- Problem details
Every record that follows needs to be written out again, exactly.

- Given records
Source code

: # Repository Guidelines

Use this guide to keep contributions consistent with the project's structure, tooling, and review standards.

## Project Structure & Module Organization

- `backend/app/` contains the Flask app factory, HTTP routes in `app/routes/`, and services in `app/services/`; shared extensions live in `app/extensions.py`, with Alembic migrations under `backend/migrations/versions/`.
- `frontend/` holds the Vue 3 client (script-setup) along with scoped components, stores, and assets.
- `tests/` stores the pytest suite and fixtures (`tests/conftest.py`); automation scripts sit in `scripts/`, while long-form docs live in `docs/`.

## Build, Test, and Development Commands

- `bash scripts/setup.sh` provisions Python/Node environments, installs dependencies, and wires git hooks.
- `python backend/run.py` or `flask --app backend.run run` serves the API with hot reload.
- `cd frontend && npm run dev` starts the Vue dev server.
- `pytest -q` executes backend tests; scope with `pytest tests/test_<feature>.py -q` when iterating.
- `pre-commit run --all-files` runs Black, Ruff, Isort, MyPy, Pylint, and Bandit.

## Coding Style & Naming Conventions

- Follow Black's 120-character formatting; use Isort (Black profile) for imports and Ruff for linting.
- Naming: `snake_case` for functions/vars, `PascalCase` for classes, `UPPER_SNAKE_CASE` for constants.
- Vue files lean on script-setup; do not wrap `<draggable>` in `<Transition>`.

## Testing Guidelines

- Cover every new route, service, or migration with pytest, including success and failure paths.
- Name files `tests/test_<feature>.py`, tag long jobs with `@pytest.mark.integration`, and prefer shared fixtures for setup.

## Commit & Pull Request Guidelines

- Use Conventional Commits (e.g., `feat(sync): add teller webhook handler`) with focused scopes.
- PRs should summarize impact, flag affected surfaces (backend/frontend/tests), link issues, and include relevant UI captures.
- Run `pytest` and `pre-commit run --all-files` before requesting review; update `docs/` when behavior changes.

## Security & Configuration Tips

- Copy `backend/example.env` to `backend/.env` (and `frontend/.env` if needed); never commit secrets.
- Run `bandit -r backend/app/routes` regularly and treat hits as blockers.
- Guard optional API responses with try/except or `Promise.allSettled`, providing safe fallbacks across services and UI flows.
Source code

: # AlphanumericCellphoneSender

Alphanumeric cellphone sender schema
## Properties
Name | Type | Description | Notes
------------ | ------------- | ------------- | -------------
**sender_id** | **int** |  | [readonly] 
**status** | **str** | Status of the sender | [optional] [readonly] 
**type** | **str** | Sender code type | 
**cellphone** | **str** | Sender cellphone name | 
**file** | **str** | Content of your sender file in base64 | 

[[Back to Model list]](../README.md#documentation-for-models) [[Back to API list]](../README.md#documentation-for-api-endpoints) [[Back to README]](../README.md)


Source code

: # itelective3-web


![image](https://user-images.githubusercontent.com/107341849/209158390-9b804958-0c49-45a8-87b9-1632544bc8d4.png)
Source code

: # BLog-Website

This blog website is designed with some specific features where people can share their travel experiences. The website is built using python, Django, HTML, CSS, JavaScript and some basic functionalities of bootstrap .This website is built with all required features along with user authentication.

- Exercise answer
Source code

: # Repository Guidelines

Use this guide to keep contributions consistent with the project's structure, tooling, and review standards.

## Project Structure & Module Organization

- `backend/app/` contains the Flask app factory, HTTP routes in `app/routes/`, and services in `app/services/`; shared extensions live in `app/extensions.py`, with Alembic migrations under `backend/migrations/versions/`.
- `frontend/` holds the Vue 3 client (script-setup) along with scoped components, stores, and assets.
- `tests/` stores the pytest suite and fixtures (`tests/conftest.py`); automation scripts sit in `scripts/`, while long-form docs live in `docs/`.

## Build, Test, and Development Commands

- `bash scripts/setup.sh` provisions Python/Node environments, installs dependencies, and wires git hooks.
- `python backend/run.py` or `flask --app backend.run run` serves the API with hot reload.
- `cd frontend && npm run dev` starts the Vue dev server.
- `pytest -q` executes backend tests; scope with `pytest tests/test_<feature>.py -q` when iterating.
- `pre-commit run --all-files` runs Black, Ruff, Isort, MyPy, Pylint, and Bandit.

## Coding Style & Naming Conventions

- Follow Black's 120-character formatting; use Isort (Black profile) for imports and Ruff for linting.
- Naming: `snake_case` for functions/vars, `PascalCase` for classes, `UPPER_SNAKE_CASE` for constants.
- Vue files lean on script-setup; do not wrap `<draggable>` in `<Transition>`.

## Testing Guidelines

- Cover every new route, service, or migration with pytest, including success and failure paths.
- Name files `tests/test_<feature>.py`, tag long jobs with `@pytest.mark.integration`, and prefer shared fixtures for setup.

## Commit & Pull Request Guidelines

- Use Conventional Commits (e.g., `feat(sync): add teller webhook handler`) with focused scopes.
- PRs should summarize impact, flag affected surfaces (backend/frontend/tests), link issues, and include relevant UI captures.
- Run `pytest` and `pre-commit run --all-files` before requesting review; update `docs/` when behavior changes.

## Security & Configuration Tips

- Copy `backend/example.env` to `backend/.env` (and `frontend/.env` if needed); never commit secrets.
- Run `bandit -r backend/app/routes` regularly and treat hits as blockers.
- Guard optional API responses with try/except or `Promise.allSettled`, providing safe fallbacks across services and UI flows.
Source code

: # AlphanumericCellphoneSender

Alphanumeric cellphone sender schema
## Properties
Name | Type | Description | Notes
------------ | ------------- | ------------- | -------------
**sender_id** | **int** |  | [readonly] 
**status** | **str** | Status of the sender | [optional] [readonly] 
**type** | **str** | Sender code type | 
**cellphone** | **str** | Sender cellphone name | 
**file** | **str** | Content of your sender file in base64 | 

[[Back to Model list]](../README.md#documentation-for-models) [[Back to API list]](../README.md#documentation-for-api-endpoints) [[Back to README]](../README.md)


Source code

: # itelective3-web


![image](https://user-images.githubusercontent.com/107341849/209158390-9b804958-0c49-45a8-87b9-1632544bc8d4.png)
Source code

: # BLog-Website

This blog website is designed with some specific features where people can share their travel experiences. The website is built using python, Django, HTML, CSS, JavaScript and some basic functionalities of bootstrap .This website is built with all required features along with user authentication.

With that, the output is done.